Marcello Cervini and Ecclesiastical Government in Tridentine Italy
William V. Hudon
Marcello Cervini (1501-1555) was involved in virtually every aspect of ecclesiastical life in sixteenth-century Italy. He administered three dioceses, traveled widely on ambassadorial assignments, organized the agenda for the Council of Trent, presided over a curial reform commission, occupied a position of leadership in the Roman Inquisition, and served briefly as Pope Marcellus II.
In this biography of Cervini, Hudon offers a revisionist portrait that reveals the reformer and his works. He shows how Cervini, long regarded as one of the most important ecclesiastical figures in the Tridentine reformation, profoundly influenced reform before, during, and after the Council of Trent. In the course of his reassessment, Hudon illuminates the politics and culture of the sixteenth century.

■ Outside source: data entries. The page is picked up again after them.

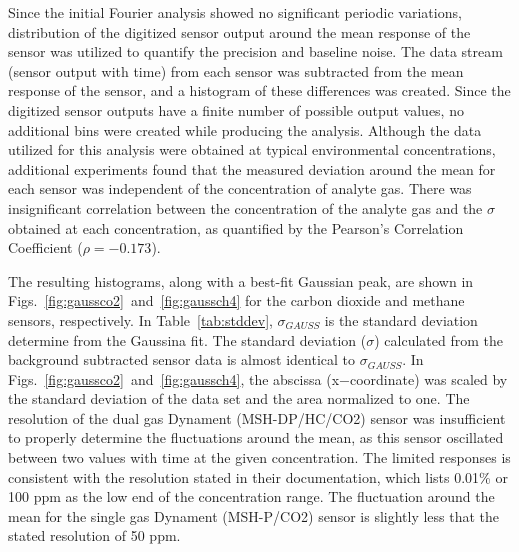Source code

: \documentclass[preprint,sort&compress]{elsarticle}
\begin{document}
			Since the initial Fourier analysis showed no significant periodic variations, distribution of the digitized sensor output around the mean response of the sensor was utilized to quantify the precision and baseline noise.
			The data stream (sensor output with time) from each sensor was subtracted from the mean response of the sensor, and a histogram of these differences was created. Since the digitized sensor outputs have a finite number of possible output values, no additional bins were created while producing the analysis.
			Although the data utilized for this analysis were obtained at typical environmental concentrations, additional experiments found that the measured deviation around the mean for each sensor was independent of the concentration of analyte gas.
			There was insignificant correlation between the concentration of the analyte gas and the $\sigma$ obtained at each concentration, as quantified by the Pearson's Correlation Coefficient ($\rho=-0.173$).
			

			The resulting histograms, along with a best-fit Gaussian peak, are shown in Figs.~\ref{fig:gaussco2}~and~\ref{fig:gaussch4} for the carbon dioxide and methane sensors, respectively.
			In Table~\ref{tab:stddev}, $\sigma_{GAUSS}$ is the standard deviation determine from the Gaussina fit.
			The standard deviation ($\sigma$) calculated from the background subtracted sensor data is almost identical to $\sigma_{GAUSS}$.
			In Figs.~\ref{fig:gaussco2}~and~\ref{fig:gaussch4}, the abscissa (x$-$coordinate) was scaled by the standard deviation of the data set and the area normalized to one.
			The resolution of the dual gas Dynament (MSH-DP/HC/CO2) sensor was insufficient to properly determine the fluctuations around the mean, as this sensor oscillated between two values with time at the given concentration.
			The limited responses is consistent with the resolution stated in their documentation, which lists 0.01\% or 100 ppm as the low end of the concentration range.
			The fluctuation around the mean for the single gas Dynament (MSH-P/CO2) sensor is slightly less that the stated resolution of 50 ppm.
			
\end{document}
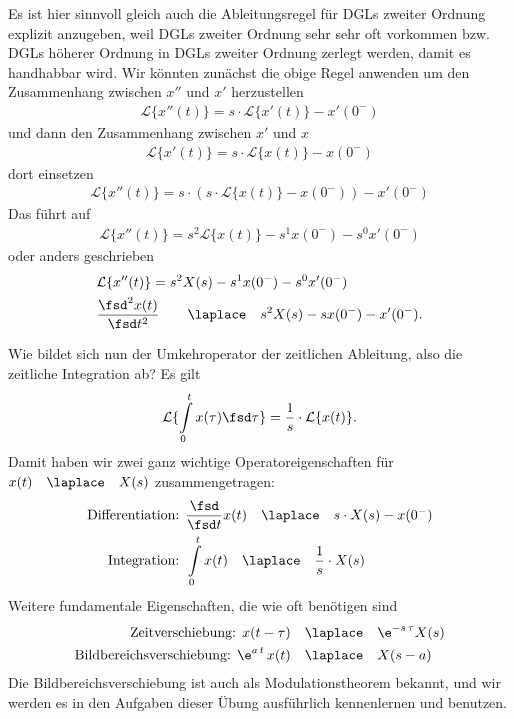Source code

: Es ist hier sinnvoll gleich auch die Ableitungsregel für DGLs zweiter Ordnung
explizit anzugeben, weil DGLs zweiter Ordnung sehr sehr oft vorkommen bzw.
DGLs höherer Ordnung in DGLs zweiter Ordnung zerlegt werden, damit es handhabbar
wird.
%
Wir könnten zunächst die obige Regel  anwenden um den
Zusammenhang  zwischen $x''$ und $x'$ herzustellen
\begin{align}
\mathcal{L}\{x''(t)\}  = s \cdot \mathcal{L}\{x'(t)\} - x'(0^-)
\end{align}
und dann den Zusammenhang zwischen $x'$ und $x$
\begin{align}
\mathcal{L}\{x'(t)\}  = s \cdot \mathcal{L}\{x(t)\} - x(0^-)
\end{align}
dort einsetzen
\begin{align}
\mathcal{L}\{x''(t)\}  = s \cdot (s \cdot \mathcal{L}\{x(t)\} - x(0^-)) - x'(0^-)
\end{align}
Das führt auf
\begin{align}
\mathcal{L}\{x''(t)\}  = s^2 \mathcal{L}\{x(t)\} - s^1 x(0^-) - s^0 x'(0^-)
\end{align}
oder anders geschrieben
\begin{align}
&\mathcal{L}\{x''(t)\} = s^2 X(s) - s^1 x(0^-) - s^0 x'(0^-)\\
&\frac{\fsd^2 x(t)}{\fsd t^2} \qquad \laplace \quad s^2 X(s) - s x(0^-) - x'(0^-).
\end{align}

Wie bildet sich nun der Umkehroperator der zeitlichen Ableitung, also die zeitliche
Integration ab? Es gilt
\begin{align}
\mathcal{L}\{\int\limits_{0}^{t} x(\tau)\fsd \tau\}  = \frac{1}{s} \cdot \mathcal{L}\{x(t)\}.
\end{align}
Damit haben wir zwei ganz wichtige Operatoreigenschaften für
$x(t)\quad\laplace\quad X(s)$ zusammengetragen:
\begin{align}
\text{Differentiation:   } &\frac{\fsd }{\fsd t}  x(t) \quad\laplace\quad s\cdot X(s) - x(0^-)\\
\text{Integration:   } &\int\limits_{0}^{t} x(t) \quad\laplace\quad \frac{1}{s} \cdot X(s)
\end{align}
%
Weitere fundamentale Eigenschaften, die wie oft benötigen sind
\begin{align}
\text{Zeitverschiebung:   } x(t-\tau)& \quad\laplace\quad \e^{-s\,\tau} X(s)\\
\text{Bildbereichsverschiebung:   } \e^{a\,t} \, x(t)& \quad\laplace\quad X(s-a)
\end{align}
Die Bildbereichsverschiebung ist auch als Modulationstheorem bekannt,
und wir werden es in den Aufgaben dieser Übung ausführlich kennenlernen und
benutzen.


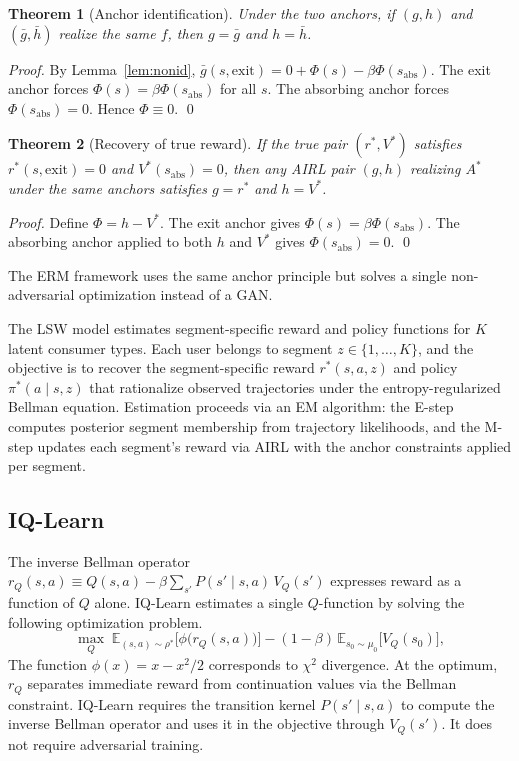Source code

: \documentclass[11pt]{article}
\newtheorem{theorem}{Theorem}
\begin{document}
\begin{theorem}[Anchor identification]\label{thm:anchor}
Under the two anchors, if $(g,h)$ and $(\bar{g},\bar{h})$ realize the same $f$, then $g = \bar{g}$ and $h = \bar{h}$.
\end{theorem}
\begin{proof}
By Lemma~\ref{lem:nonid}, $\bar{g}(s,\text{exit}) = 0 + \Phi(s) - \beta\Phi(s_{\mathrm{abs}})$. The exit anchor forces $\Phi(s) = \beta\Phi(s_{\mathrm{abs}})$ for all $s$. The absorbing anchor forces $\Phi(s_{\mathrm{abs}}) = 0$. Hence $\Phi \equiv 0$. \qed
\end{proof}

\begin{theorem}[Recovery of true reward]\label{thm:recovery}
If the true pair $(r^*, V^*)$ satisfies $r^*(s,\mathrm{exit}) = 0$ and $V^*(s_{\mathrm{abs}}) = 0$, then any AIRL pair $(g,h)$ realizing $A^*$ under the same anchors satisfies $g = r^*$ and $h = V^*$.
\end{theorem}
\begin{proof}
Define $\Phi = h - V^*$. The exit anchor gives $\Phi(s) = \beta\Phi(s_{\mathrm{abs}})$. The absorbing anchor applied to both $h$ and $V^*$ gives $\Phi(s_{\mathrm{abs}}) = 0$. \qed
\end{proof}

The \citet{kang2025} ERM framework uses the same anchor principle but solves a single non-adversarial optimization instead of a GAN.

The LSW model estimates segment-specific reward and policy functions for $K$ latent consumer types. Each user belongs to segment $z \in \{1, \ldots, K\}$, and the objective is to recover the segment-specific reward $r^*(s, a, z)$ and policy $\pi^*(a \mid s, z)$ that rationalize observed trajectories under the entropy-regularized Bellman equation. Estimation proceeds via an EM algorithm: the E-step computes posterior segment membership from trajectory likelihoods, and the M-step updates each segment's reward via AIRL with the anchor constraints applied per segment.

\subsection{IQ-Learn \citep{garg2021}}

The inverse Bellman operator $r_Q(s,a) \equiv Q(s,a) - \beta \sum_{s'} P(s' \mid s,a)\, V_Q(s')$ expresses reward as a function of $Q$ alone. IQ-Learn estimates a single $Q$-function by solving the following optimization problem.
\begin{equation}\label{eq:iq_obj}
\max_Q \;\mathbb{E}_{(s,a) \sim \rho^*}\bigl[\phi\bigl(r_Q(s,a)\bigr)\bigr] - (1-\beta)\,\mathbb{E}_{s_0 \sim \mu_0}\bigl[V_Q(s_0)\bigr],
\end{equation}
The function $\phi(x) = x - x^2/2$ corresponds to $\chi^2$ divergence. At the optimum, $r_Q$ separates immediate reward from continuation values via the Bellman constraint. IQ-Learn requires the transition kernel $P(s' \mid s, a)$ to compute the inverse Bellman operator and uses it in the objective through $V_Q(s')$. It does not require adversarial training.
\end{document}
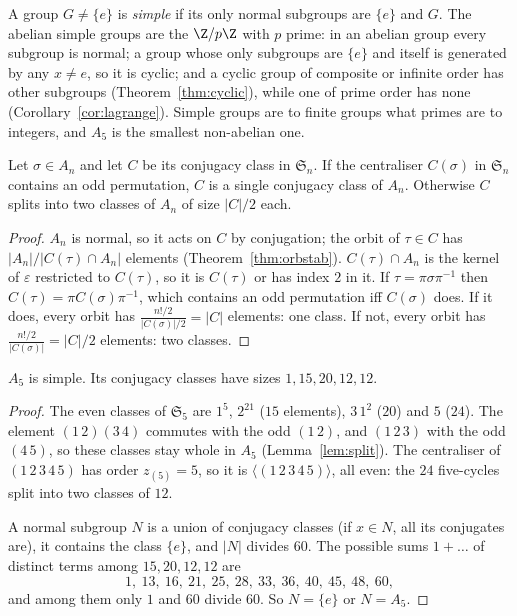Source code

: A group $G\ne\{e\}$ is \emph{simple} if its only normal subgroups are $\{e\}$ and $G$. The abelian simple groups are the $\Z/p\Z$ with $p$ prime: in an abelian group every subgroup is normal; a group whose only subgroups are $\{e\}$ and itself is generated by any $x\ne e$, so it is cyclic; and a cyclic group of composite or infinite order has other subgroups (Theorem~\ref{thm:cyclic}), while one of prime order has none (Corollary~\ref{cor:lagrange}). Simple groups are to finite groups what primes are to integers, and $A_5$ is the smallest non-abelian one.

\begin{lemma}\label{lem:split}
Let $\sigma\in A_n$ and let $C$ be its conjugacy class in $\mathfrak S_n$. If the centraliser $C(\sigma)$ in $\mathfrak S_n$ contains an odd permutation, $C$ is a single conjugacy class of $A_n$. Otherwise $C$ splits into two classes of $A_n$ of size $|C|/2$ each.
\end{lemma}
\begin{proof}
$A_n$ is normal, so it acts on $C$ by conjugation; the orbit of $\tau\in C$ has $|A_n|/|C(\tau)\cap A_n|$ elements (Theorem~\ref{thm:orbstab}). $C(\tau)\cap A_n$ is the kernel of $\varepsilon$ restricted to $C(\tau)$, so it is $C(\tau)$ or has index $2$ in it. If $\tau=\pi\sigma\pi^{-1}$ then $C(\tau)=\pi C(\sigma)\pi^{-1}$, which contains an odd permutation iff $C(\sigma)$ does. If it does, every orbit has $\frac{n!/2}{|C(\sigma)|/2}=|C|$ elements: one class. If not, every orbit has $\frac{n!/2}{|C(\sigma)|}=|C|/2$ elements: two classes.
\end{proof}

\begin{theorem}\label{thm:a5}
$A_5$ is simple. Its conjugacy classes have sizes $1,15,20,12,12$.
\end{theorem}
\begin{proof}
The even classes of $\mathfrak S_5$ are $1^5$, $2^21$ ($15$ elements), $3\,1^2$ ($20$) and $5$ ($24$). The element $(1\,2)(3\,4)$ commutes with the odd $(1\,2)$, and $(1\,2\,3)$ with the odd $(4\,5)$, so these classes stay whole in $A_5$ (Lemma~\ref{lem:split}). The centraliser of $(1\,2\,3\,4\,5)$ has order $z_{(5)}=5$, so it is $\langle(1\,2\,3\,4\,5)\rangle$, all even: the $24$ five-cycles split into two classes of $12$.

A normal subgroup $N$ is a union of conjugacy classes (if $x\in N$, all its conjugates are), it contains the class $\{e\}$, and $|N|$ divides $60$. The possible sums $1+\dots$ of distinct terms among $15,20,12,12$ are
\[
1,\ 13,\ 16,\ 21,\ 25,\ 28,\ 33,\ 36,\ 40,\ 45,\ 48,\ 60,
\]
and among them only $1$ and $60$ divide $60$. So $N=\{e\}$ or $N=A_5$.
\end{proof}

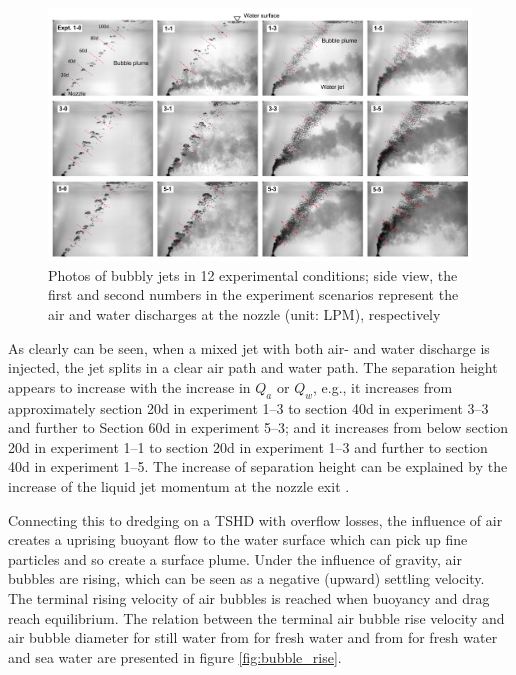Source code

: \begin{figure}[ht!]
    \centering
    \includegraphics[width = 1\textwidth]{Images/Zhang_experiment_2.png}
    \caption{Photos of bubbly jets in 12 experimental conditions; side view, the first and second numbers in the experiment scenarios represent the air and water discharges at the nozzle (unit: LPM), respectively}
    \label{fig:Zhang_experiment_2}
\end{figure}
\newpage
\noindent As clearly can be seen, when a mixed jet with both air- and water discharge is injected, the jet splits in a clear air path and water path. The separation height appears to increase with the increase in $Q_a$ or $Q_w$, e.g., it increases from approximately section 20d in experiment 1–3 to section 40d in experiment 3–3 and further to Section 60d in experiment 5–3; and it increases from below section 20d in experiment 1–1 to section 20d in experiment 1–3 and further to section 40d in experiment 1–5. The increase of separation height can be explained by the increase of the liquid jet momentum at the nozzle exit \citep{Zhang+}. \newline

\noindent Connecting this to dredging on a TSHD with overflow losses, the influence of air creates a uprising buoyant flow to the water surface which can pick up fine particles and so create a surface plume. Under the influence of gravity, air bubbles are rising, which can be seen as a negative (upward) settling velocity. The terminal rising velocity of air bubbles is reached when buoyancy and drag reach equilibrium. The relation between the terminal air bubble rise velocity and air bubble diameter for still water from \cite{Clift+} for fresh water and from \cite{Chanson+} for fresh water and sea water are presented in figure \ref{fig:bubble_rise}.

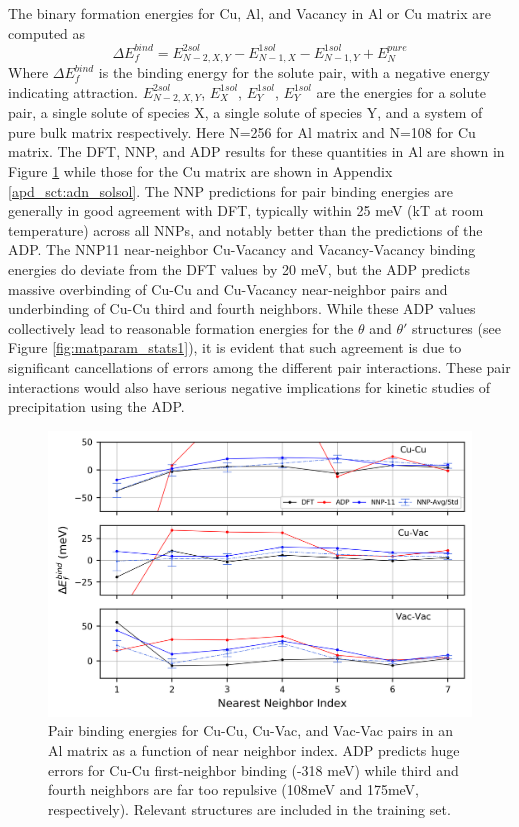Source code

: \documentclass{article}
\begin{document}
The binary formation energies for Cu, Al, and Vacancy in Al or Cu matrix are computed as
\begin{equation}
\Delta E^{bind}_f = E^{2sol}_{N-2,X,Y}-E^{1sol}_{N-1,X}-E^{1sol}_{N-1,Y}+E^{pure}_N
\end{equation}
Where $\Delta E^{bind}_f$ is the binding energy for the solute pair, with a negative energy indicating attraction.
$E^{2sol}_{N-2,X,Y}$, $E^{1sol}_{X}$, $E^{1sol}_{Y}$, $E^{1sol}_{Y}$ are the energies for a solute pair, a single solute of species X, a single solute of species Y, and a system of pure bulk matrix respectively. 
Here N=256 for Al matrix and N=108 for Cu matrix. 
The DFT, NNP, and ADP results for these quantities in Al are shown in Figure \ref{fig:solsol_in_al} while those for the Cu matrix are shown in Appendix \ref{apd_sct:adn_solsol}.  The NNP predictions for pair binding energies are generally in good agreement with DFT, typically within 25 meV (kT at room temperature) across all NNPs, and notably better than the predictions of the ADP.  The NNP11 near-neighbor Cu-Vacancy and Vacancy-Vacancy binding energies do deviate from the DFT values by 20 meV, but the ADP predicts massive overbinding of Cu-Cu and Cu-Vacancy near-neighbor pairs and underbinding of Cu-Cu third and fourth neighbors.  While these ADP values collectively lead to reasonable formation energies for the $\theta$ and $\theta'$ structures (see Figure \ref{fig:matparam_stats1}), it is evident that such agreement is due to significant cancellations of errors among the different pair interactions.  These pair interactions would also have serious negative implications for kinetic studies of precipitation using the ADP.

\begin{figure}[H]%
\centering%
\includegraphics[width=1\textwidth,center]{./figures/solsol_in_al.png}%
\caption{Pair binding energies for Cu-Cu, Cu-Vac, and Vac-Vac pairs in an Al matrix as a function of near neighbor index. 
ADP predicts huge errors for Cu-Cu first-neighbor binding (-318 meV) 
while third and fourth neighbors are far too repulsive (108meV and 175meV, respectively). 
Relevant structures are included in the training set.
}%
\label{fig:solsol_in_al}
\end{figure}
\end{document}
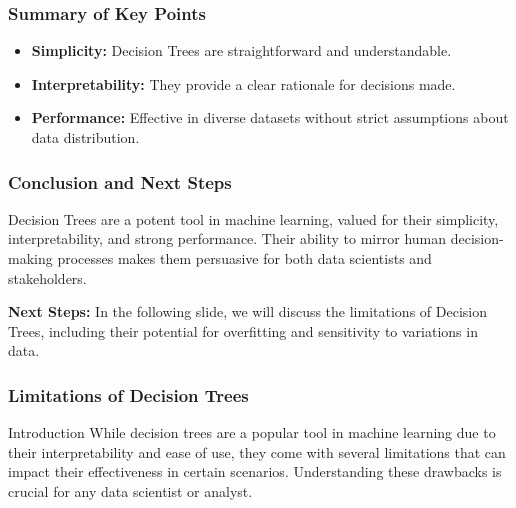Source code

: \documentclass[aspectratio=169]{beamer}
\begin{document}
\begin{frame}[fragile]
    \frametitle{Summary of Key Points}

    \begin{itemize}
        \item \textbf{Simplicity:} Decision Trees are straightforward and understandable.
        \item \textbf{Interpretability:} They provide a clear rationale for decisions made.
        \item \textbf{Performance:} Effective in diverse datasets without strict assumptions about data distribution.
    \end{itemize}
\end{frame}

\begin{frame}[fragile]
    \frametitle{Conclusion and Next Steps}

    Decision Trees are a potent tool in machine learning, valued for their simplicity, interpretability, and strong performance. Their ability to mirror human decision-making processes makes them persuasive for both data scientists and stakeholders.

    \textbf{Next Steps:} 
    In the following slide, we will discuss the limitations of Decision Trees, including their potential for overfitting and sensitivity to variations in data.
\end{frame}

\begin{frame}[fragile]
  \frametitle{Limitations of Decision Trees}
  \begin{block}{Introduction}
    While decision trees are a popular tool in machine learning due to their interpretability and ease of use, they come with several limitations that can impact their effectiveness in certain scenarios. Understanding these drawbacks is crucial for any data scientist or analyst.
  \end{block}
\end{frame}
\end{document}
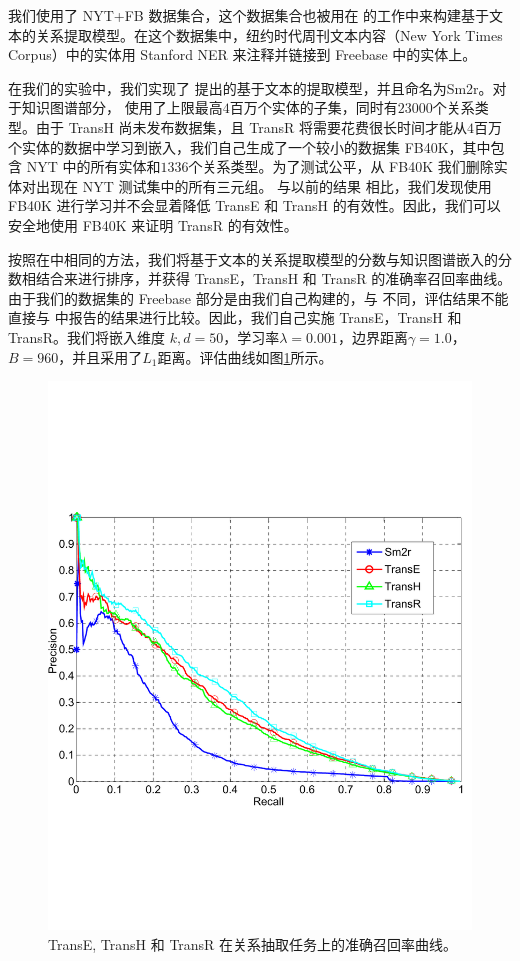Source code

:     我们使用了 NYT+FB 数据集合，这个数据集合也被用在 \cite{weston2013connecting} 的工作中来构建基于文本的关系提取模型。在这个数据集中，纽约时代周刊文本内容（New York Times Corpus）中的实体用 Stanford NER 来注释并链接到 Freebase 中的实体上。

    在我们的实验中，我们实现了 \cite{weston2013connecting} 提出的基于文本的提取模型，并且命名为Sm2r。对于知识图谱部分，\cite{weston2013connecting} 使用了上限最高$4$百万个实体的子集，同时有$23000$个关系类型。由于 TransH 尚未发布数据集，且 TransR 将需要花费很长时间才能从$4$百万个实体的数据中学习到嵌入，我们自己生成了一个较小的数据集 FB40K，其中包含 NYT 中的所有实体和$1336$个关系类型。为了测试公平，从 FB40K 我们删除实体对出现在 NYT 测试集中的所有三元组。 与以前的结果 \cite{weston2013connecting,wang2014knowledge} 相比，我们发现使用 FB40K 进行学习并不会显着降低 TransE 和 TransH 的有效性。因此，我们可以安全地使用 FB40K 来证明 TransR 的有效性。

    按照在\cite{weston2013connecting}中相同的方法，我们将基于文本的关系提取模型的分数与知识图谱嵌入的分数相结合来进行排序，并获得 TransE，TransH 和 TransR 的准确率召回率曲线。由于我们的数据集的 Freebase 部分是由我们自己构建的，与 \cite{wang2014knowledge} 不同，评估结果不能直接与 \cite{wang2014knowledge} 中报告的结果进行比较。因此，我们自己实施 TransE，TransH 和 TransR。我们将嵌入维度 $k, d = 50$，学习率$\lambda = 0.001$，边界距离$\gamma = 1.0$，$B = 960$，并且采用了$L_1$距离。评估曲线如图\ref{fig_1:relation_extraction}所示。

    \begin{figure}[htb]
    \centering
    \includegraphics[width=0.8\columnwidth]{figures/trans/RE_text}
    \caption{TransE, TransH 和 TransR 在关系抽取任务上的准确召回率曲线。}
    \label{fig_1:relation_extraction}
    \end{figure}

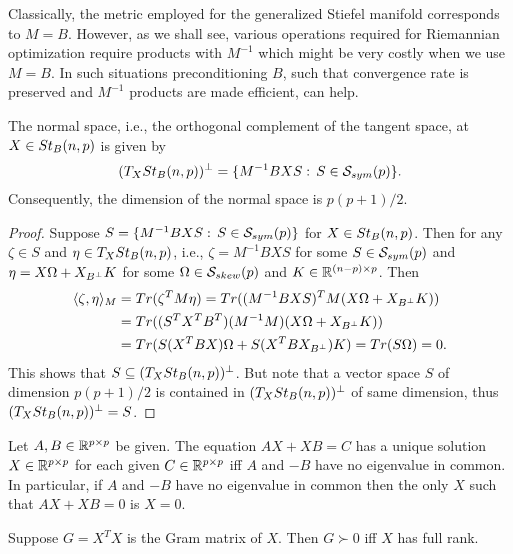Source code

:\documentclass[11pt,a4paper]{article}
\begin{document}
\begin{remark}
Classically, the metric employed for the generalized Stiefel manifold corresponds to $M = B$. However, as we shall see, various operations required for Riemannian optimization require products with $M^{-1}$ which might be very costly when we use $M = B$. In such situations preconditioning $B$, such that convergence rate is preserved and $M^{-1}$ products are made efficient, can help.
\end{remark}

\begin{proposition}
The normal space, i.e., the orthogonal complement of the tangent space, at $X\in St_B(n,p)$ is given by
\begin{equation}
(T_XSt_B(n,p))^\perp = \{M^{-1}BXS:\, S\in\mathcal{S}_{sym}(p) \}.
\end{equation}
Consequently, the dimension of the normal space is $p(p+1)/2$.
\end{proposition}

\begin{proof}
Suppose $S = \{M^{-1}BXS:\, S\in\mathcal{S}_{sym}(p) \}$ for $X\in St_B(n,p)$. Then for any $\zeta\in S$ and $\eta\in T_XSt_B(n,p)$, i.e., $\zeta = M^{-1}BXS$ for some $S\in \mathcal{S}_{sym}(p)$ and $\eta = X\Omega+X_{B^\perp} K$ for some $\Omega\in \mathcal{S}_{skew}(p)$ and $K\in \mathbb{R}^{(n-p)\times p}$. Then
\begin{align*}
\langle \zeta, \eta \rangle_M &= Tr(\zeta^TM\eta) = Tr((M^{-1}BXS)^TM(X\Omega+X_{B^\perp} K)) \\
&= Tr((S^TX^TB^T)(M^{-1}M)(X\Omega+X_{B^\perp} K)) \\
&= Tr(S(X^TBX)\Omega+S(X^TBX_{B^\perp}) K) = Tr(S\Omega) = 0.
\end{align*}
This shows that $S\subseteq (T_XSt_B(n,p))^\perp$. But note that a vector space $S$ of dimension $p(p+1)/2$ is contained in $(T_XSt_B(n,p))^\perp$ of same dimension, thus $(T_XSt_B(n,p))^\perp = S$.
\end{proof}

\begin{lemma}\label{lemma:sylvester_equation}
Let $A,B\in\mathbb{R}^{p\times p}$ be given. The equation $AX+XB = C$ has a unique solution $X\in\mathbb{R}^{p\times p}$ for each given $C\in\mathbb{R}^{p\times p}$ iff $A$ and $-B$ have no eigenvalue in common. In particular, if $A$ and $-B$ have no eigenvalue in common then the only $X$ such that $AX + X B = 0$ is $X = 0$.
\end{lemma}

\begin{lemma}\label{lemma:gram_matrix_spd}
Suppose $G =X^TX$ is the Gram matrix of $X$. Then $G\succ 0$ iff $X$ has full rank.
\end{lemma}
\end{document}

A product of the Renaissance culture of early modern Italy, Cervini lived and worked during a time of theological, political, and ecclesiastical upheaval. These forces of change, along with his work within an administration that maintained the legacy of the corrupt Renaissance papacy, were crucial in shaping Cervini's reformist attitude toward ecclesiastical government and its exercise. As a leader of the curia and ultimately the church at large, Hudon shows, Cervini demonstrated the commitment to undertake real reform, although in a manner different from his immediate predecessors and successors.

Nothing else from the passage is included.